■ **Extracted data**:
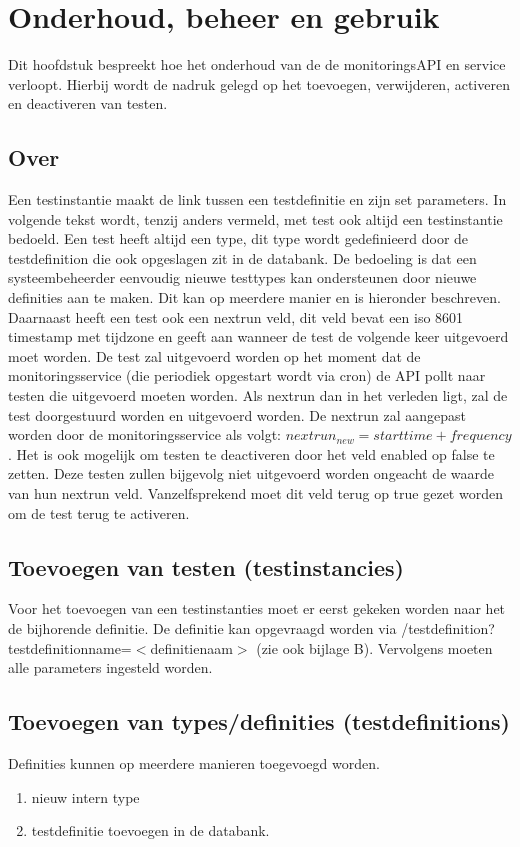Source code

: \chapter{Onderhoud, beheer en gebruik}
{\samenvatting Dit hoofdstuk bespreekt hoe het onderhoud van de de monitoringsAPI en service verloopt. Hierbij wordt de nadruk gelegd op het toevoegen, verwijderen, activeren en deactiveren van testen.}
\npar
\section{Over}
\npar
Een testinstantie maakt de link tussen een testdefinitie en zijn set parameters. In volgende tekst wordt, tenzij anders vermeld, met test ook altijd een testinstantie bedoeld. Een test heeft altijd een type, dit type wordt gedefinieerd door de testdefinition die ook opgeslagen zit in de databank. De bedoeling is dat een systeembeheerder eenvoudig nieuwe testtypes kan ondersteunen door nieuwe definities aan te maken. Dit kan op meerdere manier en is hieronder beschreven.
\npar
Daarnaast heeft een test ook een nextrun veld, dit veld bevat een iso 8601 timestamp met tijdzone en geeft aan wanneer de test de volgende keer uitgevoerd moet worden. De test zal uitgevoerd worden op het moment dat de monitoringsservice (die periodiek opgestart wordt via cron) de API pollt naar testen die uitgevoerd moeten worden. Als nextrun dan in het verleden ligt, zal de test doorgestuurd worden en uitgevoerd worden. De nextrun zal aangepast worden door de monitoringsservice als volgt: $nextrun_{new} = starttime + frequency$.
\npar
Het is ook mogelijk om testen te deactiveren door het veld enabled op false te zetten. Deze testen zullen bijgevolg niet uitgevoerd worden ongeacht de waarde van hun nextrun veld. Vanzelfsprekend moet dit veld terug op true gezet worden om de test terug te activeren.

\section{Toevoegen van testen (testinstancies)}
\npar
Voor het toevoegen van een testinstanties moet er eerst gekeken worden naar het de bijhorende definitie. De definitie kan opgevraagd worden via /testdefinition?testdefinitionname=$<$definitienaam$>$ (zie ook bijlage B). Vervolgens moeten alle parameters ingesteld worden. 

\section{Toevoegen van types/definities (testdefinitions)}
\npar
Definities kunnen op meerdere manieren toegevoegd worden.
\begin{enumerate}
\item nieuw intern type
\item testdefinitie toevoegen in de databank.
\end{enumerate}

■ **Exercise objective**: Show each line of the material where the word "naar" occurs.

■ **Solution to the problem**:
Daarnaast heeft een test ook een nextrun veld, dit veld bevat een iso 8601 timestamp met tijdzone en geeft aan wanneer de test de volgende keer uitgevoerd moet worden. De test zal uitgevoerd worden op het moment dat de monitoringsservice (die periodiek opgestart wordt via cron) de API pollt naar testen die uitgevoerd moeten worden. Als nextrun dan in het verleden ligt, zal de test doorgestuurd worden en uitgevoerd worden. De nextrun zal aangepast worden door de monitoringsservice als volgt: $nextrun_{new} = starttime + frequency$.
Voor het toevoegen van een testinstanties moet er eerst gekeken worden naar het de bijhorende definitie. De definitie kan opgevraagd worden via /testdefinition?testdefinitionname=$<$definitienaam$>$ (zie ook bijlage B). Vervolgens moeten alle parameters ingesteld worden. 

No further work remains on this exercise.